_Instructions to follow_. Restate every line below word for word, but drop each picture.

_Provided data_.
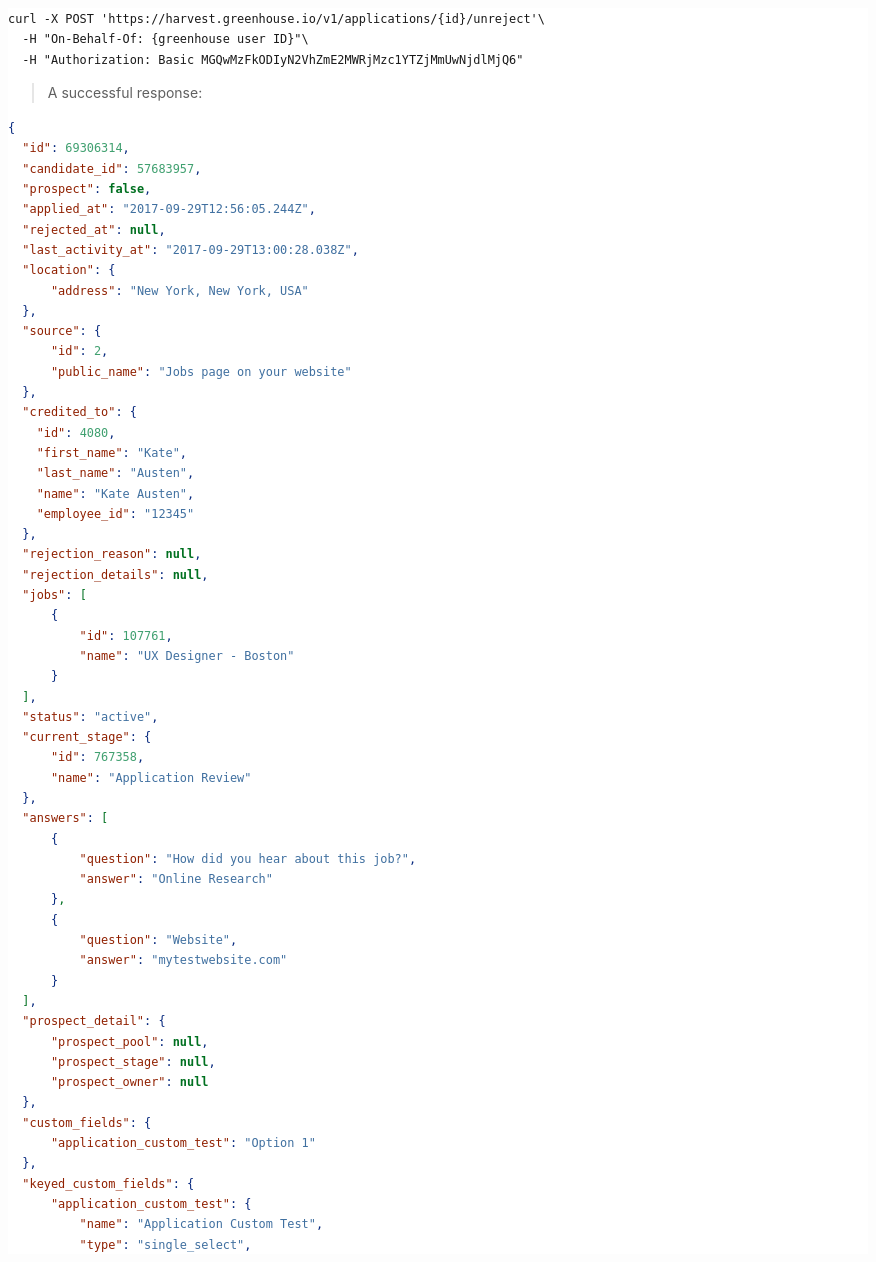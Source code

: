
 ```shell
curl -X POST 'https://harvest.greenhouse.io/v1/applications/{id}/unreject'\
  -H "On-Behalf-Of: {greenhouse user ID}"\
  -H "Authorization: Basic MGQwMzFkODIyN2VhZmE2MWRjMzc1YTZjMmUwNjdlMjQ6"
```

> A successful response:

```json
{
  "id": 69306314,
  "candidate_id": 57683957,
  "prospect": false,
  "applied_at": "2017-09-29T12:56:05.244Z",
  "rejected_at": null,
  "last_activity_at": "2017-09-29T13:00:28.038Z",
  "location": { 
      "address": "New York, New York, USA" 
  },
  "source": {
      "id": 2,
      "public_name": "Jobs page on your website"
  },
  "credited_to": {
    "id": 4080,
    "first_name": "Kate",
    "last_name": "Austen",
    "name": "Kate Austen",
    "employee_id": "12345"
  },
  "rejection_reason": null,
  "rejection_details": null,
  "jobs": [
      {
          "id": 107761,
          "name": "UX Designer - Boston"
      }
  ],
  "status": "active",
  "current_stage": {
      "id": 767358,
      "name": "Application Review"
  },
  "answers": [
      {
          "question": "How did you hear about this job?",
          "answer": "Online Research"
      },
      {
          "question": "Website",
          "answer": "mytestwebsite.com"
      }
  ],
  "prospect_detail": {
      "prospect_pool": null,
      "prospect_stage": null,
      "prospect_owner": null
  },
  "custom_fields": {
      "application_custom_test": "Option 1"
  },
  "keyed_custom_fields": {
      "application_custom_test": {
          "name": "Application Custom Test",
          "type": "single_select",
```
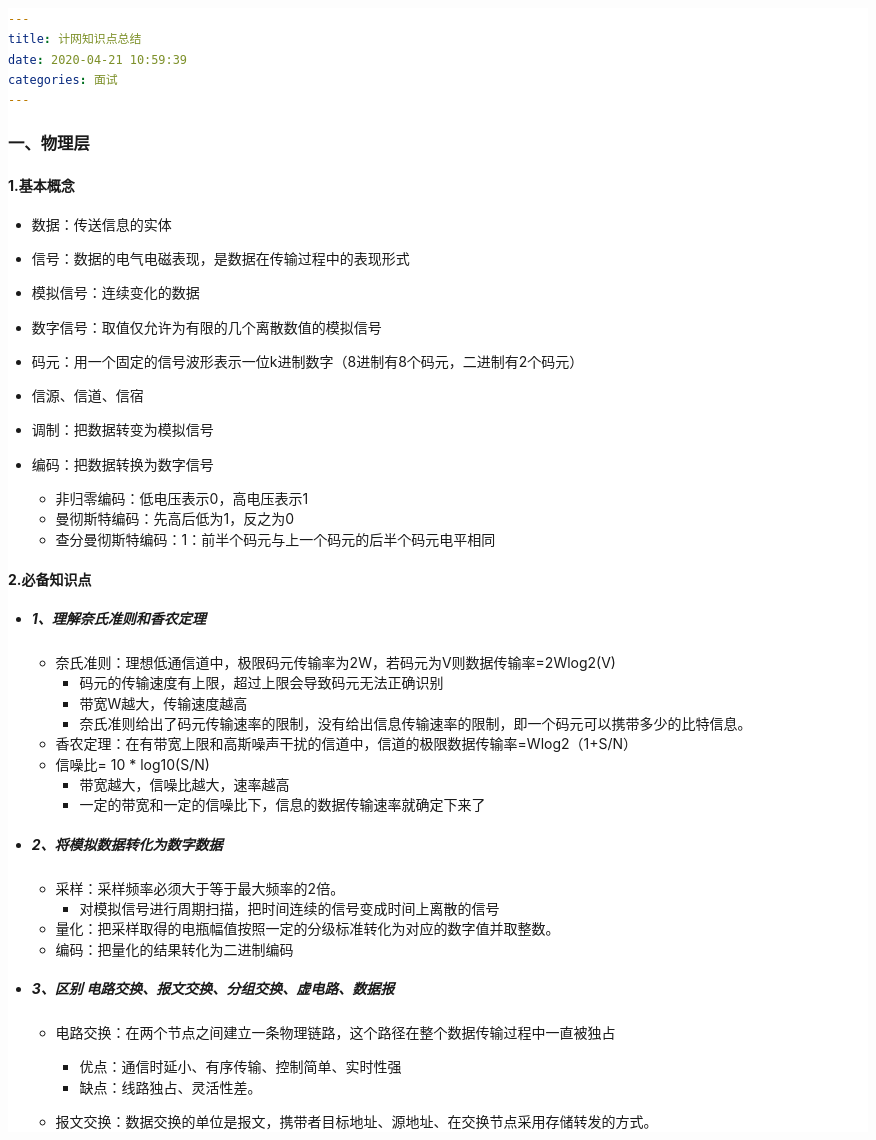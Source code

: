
 ```yaml
---
title: 计网知识点总结
date: 2020-04-21 10:59:39
categories: 面试
---
```

###  一、物理层

####  1.基本概念

  * 数据：传送信息的实体 

  * 信号：数据的电气电磁表现，是数据在传输过程中的表现形式 

  * 模拟信号：连续变化的数据 

  * 数字信号：取值仅允许为有限的几个离散数值的模拟信号 

  * 码元：用一个固定的信号波形表示一位k进制数字（8进制有8个码元，二进制有2个码元） 

  * 信源、信道、信宿 

  * 调制：把数据转变为模拟信号 

  * 编码：把数据转换为数字信号 

    * 非归零编码：低电压表示0，高电压表示1 
    * 曼彻斯特编码：先高后低为1，反之为0 
    * 查分曼彻斯特编码：1：前半个码元与上一个码元的后半个码元电平相同 

####  2.必备知识点

  * #####  1、理解奈氏准则和香农定理 

    * 奈氏准则：理想低通信道中，极限码元传输率为2W，若码元为V则数据传输率=2Wlog2(V) 
      * 码元的传输速度有上限，超过上限会导致码元无法正确识别 
      * 带宽W越大，传输速度越高 
      * 奈氏准则给出了码元传输速率的限制，没有给出信息传输速率的限制，即一个码元可以携带多少的比特信息。 
    * 香农定理：在有带宽上限和高斯噪声干扰的信道中，信道的极限数据传输率=Wlog2（1+S/N） 
    * 信噪比= 10 * log10(S/N) 
      * 带宽越大，信噪比越大，速率越高 
      * 一定的带宽和一定的信噪比下，信息的数据传输速率就确定下来了 
  * #####  2、将模拟数据转化为数字数据 

    * 采样：采样频率必须大于等于最大频率的2倍。 
      * 对模拟信号进行周期扫描，把时间连续的信号变成时间上离散的信号 
    * 量化：把采样取得的电瓶幅值按照一定的分级标准转化为对应的数字值并取整数。 
    * 编码：把量化的结果转化为二进制编码 
  * #####  3、区别 电路交换、报文交换、分组交换、虚电路、数据报 

    * 电路交换：在两个节点之间建立一条物理链路，这个路径在整个数据传输过程中一直被独占 

      * 优点：通信时延小、有序传输、控制简单、实时性强 
      * 缺点：线路独占、灵活性差。 
    * 报文交换：数据交换的单位是报文，携带者目标地址、源地址、在交换节点采用存储转发的方式。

_Exercise answer_.
Source code

:
 ```shell
curl -X POST 'https://harvest.greenhouse.io/v1/applications/{id}/unreject'\
  -H "On-Behalf-Of: {greenhouse user ID}"\
  -H "Authorization: Basic MGQwMzFkODIyN2VhZmE2MWRjMzc1YTZjMmUwNjdlMjQ6"
```

> A successful response:

```json
{
  "id": 69306314,
  "candidate_id": 57683957,
  "prospect": false,
  "applied_at": "2017-09-29T12:56:05.244Z",
  "rejected_at": null,
  "last_activity_at": "2017-09-29T13:00:28.038Z",
  "location": { 
      "address": "New York, New York, USA" 
  },
  "source": {
      "id": 2,
      "public_name": "Jobs page on your website"
  },
  "credited_to": {
    "id": 4080,
    "first_name": "Kate",
    "last_name": "Austen",
    "name": "Kate Austen",
    "employee_id": "12345"
  },
  "rejection_reason": null,
  "rejection_details": null,
  "jobs": [
      {
          "id": 107761,
          "name": "UX Designer - Boston"
      }
  ],
  "status": "active",
  "current_stage": {
      "id": 767358,
      "name": "Application Review"
  },
  "answers": [
      {
          "question": "How did you hear about this job?",
          "answer": "Online Research"
      },
      {
          "question": "Website",
          "answer": "mytestwebsite.com"
      }
  ],
  "prospect_detail": {
      "prospect_pool": null,
      "prospect_stage": null,
      "prospect_owner": null
  },
  "custom_fields": {
      "application_custom_test": "Option 1"
  },
  "keyed_custom_fields": {
      "application_custom_test": {
          "name": "Application Custom Test",
          "type": "single_select",
```
Source code

:
 ```yaml
---
title: 计网知识点总结
date: 2020-04-21 10:59:39
categories: 面试
---
```

###  一、物理层

####  1.基本概念

  * 数据：传送信息的实体 

  * 信号：数据的电气电磁表现，是数据在传输过程中的表现形式 

  * 模拟信号：连续变化的数据 

  * 数字信号：取值仅允许为有限的几个离散数值的模拟信号 

  * 码元：用一个固定的信号波形表示一位k进制数字（8进制有8个码元，二进制有2个码元） 

  * 信源、信道、信宿 

  * 调制：把数据转变为模拟信号 

  * 编码：把数据转换为数字信号 

    * 非归零编码：低电压表示0，高电压表示1 
    * 曼彻斯特编码：先高后低为1，反之为0 
    * 查分曼彻斯特编码：1：前半个码元与上一个码元的后半个码元电平相同 

####  2.必备知识点

  * #####  1、理解奈氏准则和香农定理 

    * 奈氏准则：理想低通信道中，极限码元传输率为2W，若码元为V则数据传输率=2Wlog2(V) 
      * 码元的传输速度有上限，超过上限会导致码元无法正确识别 
      * 带宽W越大，传输速度越高 
      * 奈氏准则给出了码元传输速率的限制，没有给出信息传输速率的限制，即一个码元可以携带多少的比特信息。 
    * 香农定理：在有带宽上限和高斯噪声干扰的信道中，信道的极限数据传输率=Wlog2（1+S/N） 
    * 信噪比= 10 * log10(S/N) 
      * 带宽越大，信噪比越大，速率越高 
      * 一定的带宽和一定的信噪比下，信息的数据传输速率就确定下来了 
  * #####  2、将模拟数据转化为数字数据 

    * 采样：采样频率必须大于等于最大频率的2倍。 
      * 对模拟信号进行周期扫描，把时间连续的信号变成时间上离散的信号 
    * 量化：把采样取得的电瓶幅值按照一定的分级标准转化为对应的数字值并取整数。 
    * 编码：把量化的结果转化为二进制编码 
  * #####  3、区别 电路交换、报文交换、分组交换、虚电路、数据报 

    * 电路交换：在两个节点之间建立一条物理链路，这个路径在整个数据传输过程中一直被独占 

      * 优点：通信时延小、有序传输、控制简单、实时性强 
      * 缺点：线路独占、灵活性差。 
    * 报文交换：数据交换的单位是报文，携带者目标地址、源地址、在交换节点采用存储转发的方式。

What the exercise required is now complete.